Let $ Z $ be the center of $ G $ which is not finite, such that $ G/Z $ is a finite group.
If $ \sigma \in \mathrm{Aut} ( G ) $, then $ \sigma ( Z ) = Z $, hence, we obtain the two following morphisms : $ \mathrm{Aut} ( G ) \to \mathrm{Aut} ( Z ) $ and $ \mathrm{Aut} ( G ) \to \mathrm{Aut} ( G / Z ) $
Question :
Why is :
$ \sigma \in \ker ( \mathrm{Aut} ( G ) \to \mathrm{Aut} ( G/Z )) $ if and only if $ \sigma (g) = \phi (g) g $ for some $ \phi \in \mathrm{Hom} (G,Z) $ ?
Thanks in advance for your help.
By definition, $\mathrm{Aut}(G) \to \mathrm{Aut}(G/Z)$ sends an automorphism $\sigma$ to $\bar{\sigma}$ induced by $\sigma$, such that $\pi\circ \sigma = \bar{\sigma}\circ \pi$, where $\pi$ is the natural projection $G \to G/Z$.

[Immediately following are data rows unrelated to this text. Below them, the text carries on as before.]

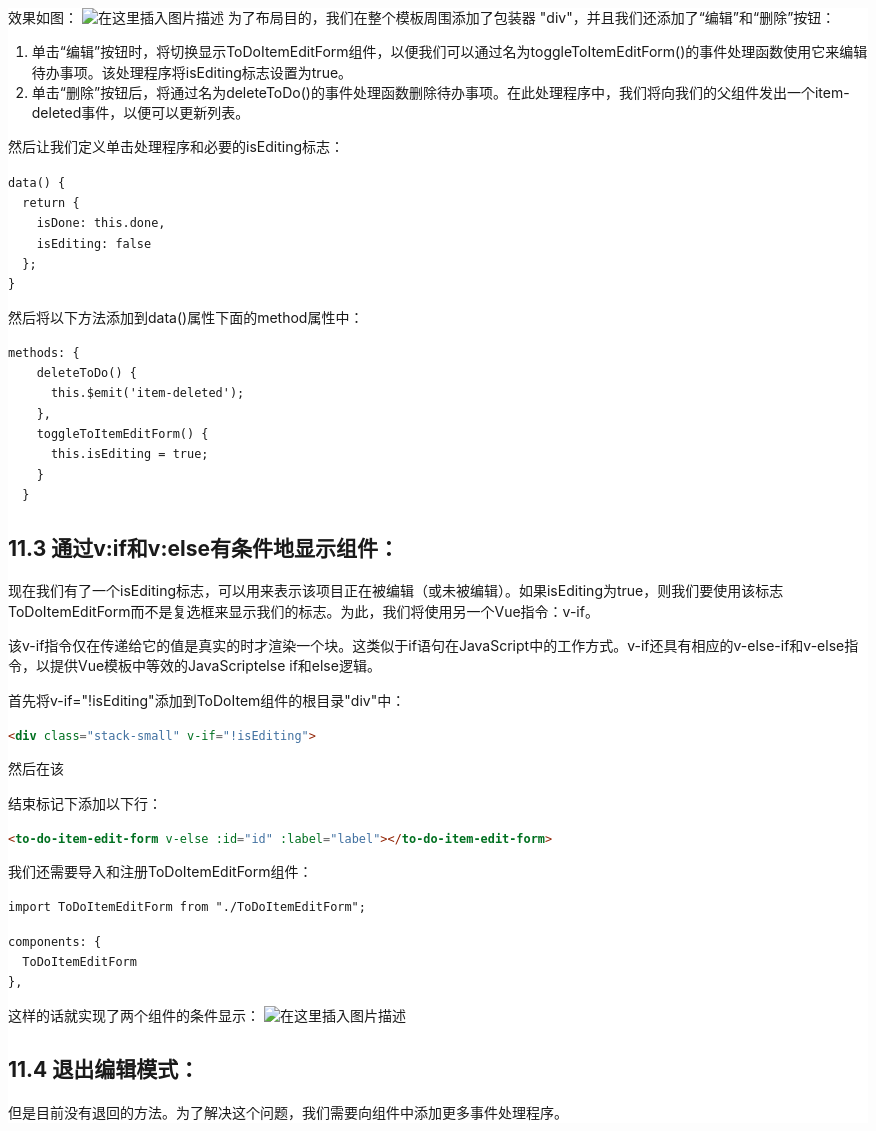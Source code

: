 
效果如图：
![在这里插入图片描述](https://img-blog.csdnimg.cn/20210127082253476.png?x-oss-process=image/watermark,type_ZmFuZ3poZW5naGVpdGk,shadow_10,text_aHR0cHM6Ly9ibG9nLmNzZG4ubmV0L3dlaXhpbl80NDkzNjg4OQ==,size_16,color_FFFFFF,t_70)
为了布局目的，我们在整个模板周围添加了包装器 "div"，并且我们还添加了“编辑”和“删除”按钮：

1. 单击“编辑”按钮时，将切换显示ToDoItemEditForm组件，以便我们可以通过名为toggleToItemEditForm()的事件处理函数使用它来编辑待办事项。该处理程序将isEditing标志设置为true。
2. 单击“删除”按钮后，将通过名为deleteToDo()的事件处理函数删除待办事项。在此处理程序中，我们将向我们的父组件发出一个item-deleted事件，以便可以更新列表。

然后让我们定义单击处理程序和必要的isEditing标志：

```html
data() {
  return {
    isDone: this.done,
    isEditing: false
  };
}
```

然后将以下方法添加到data()属性下面的method属性中：

```html
methods: {
    deleteToDo() {
      this.$emit('item-deleted');
    },
    toggleToItemEditForm() {
      this.isEditing = true;
    }
  }
```
## 11.3 通过v:if和v:else有条件地显示组件：
现在我们有了一个isEditing标志，可以用来表示该项目正在被编辑（或未被编辑）。如果isEditing为true，则我们要使用该标志ToDoItemEditForm而不是复选框来显示我们的标志。为此，我们将使用另一个Vue指令：v-if。

该v-if指令仅在传递给它的值是真实的时才渲染一个块。这类似于if语句在JavaScript中的工作方式。v-if还具有相应的v-else-if和v-else指令，以提供Vue模板中等效的JavaScriptelse if和else逻辑。

首先将v-if="!isEditing"添加到ToDoItem组件的根目录"div"中：

```html
<div class="stack-small" v-if="!isEditing">
```
然后在该<div>结束标记下添加以下行：

```html
<to-do-item-edit-form v-else :id="id" :label="label"></to-do-item-edit-form>
```
我们还需要导入和注册ToDoItemEditForm组件：

```html
import ToDoItemEditForm from "./ToDoItemEditForm";
```

```html
components: {
  ToDoItemEditForm
},
```
这样的话就实现了两个组件的条件显示：
![在这里插入图片描述](https://img-blog.csdnimg.cn/20210127083359580.png?x-oss-process=image/watermark,type_ZmFuZ3poZW5naGVpdGk,shadow_10,text_aHR0cHM6Ly9ibG9nLmNzZG4ubmV0L3dlaXhpbl80NDkzNjg4OQ==,size_16,color_FFFFFF,t_70)
## 11.4 退出编辑模式：
但是目前没有退回的方法。为了解决这个问题，我们需要向组件中添加更多事件处理程序。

Now, since $\sigma$ is in the kernel of this map, it must mean that $\bar{\sigma}$ is the identity morphism, then $\pi \circ \sigma = \pi$. Which means that $\pi(\sigma(g)) = \pi(g)$ for every $g$. Equivalently, $\pi(\sigma(g)g^{-1}) = 0$. This means that $\sigma(g)g^{-1}$ is in $Z$. Put $\phi: G \to Z$, that sends $g$ to $\sigma(g)g^{-1}$. You have to check that this is a group homomorphism.
\begin{align} \sigma(gh)(gh)^{-1} &= \sigma(g)\sigma(h)h^{—1}g^{-1} \end{align} But since $Z$ isn't just any subgroup, but the center of $G$, and since $\sigma(h)h^{—1} \in Z$, $\sigma(h)h^{—1}g^{-1} = g^{-1}\sigma(h)h^{—1}$.
You get that \begin{align}\sigma(g)\sigma(h)h^{—1}g^{-1} &= \sigma(g)g^{-1}\sigma(h)h^{—1}\\ &= \phi(g)\phi(h) \end{align} So $\phi \in \mathrm{Hom}(G,Z)$ By definition of $\phi$, $\sigma(g) = \phi(g)g$.
Notice that I didn't use the fact $G/Z$ is finite.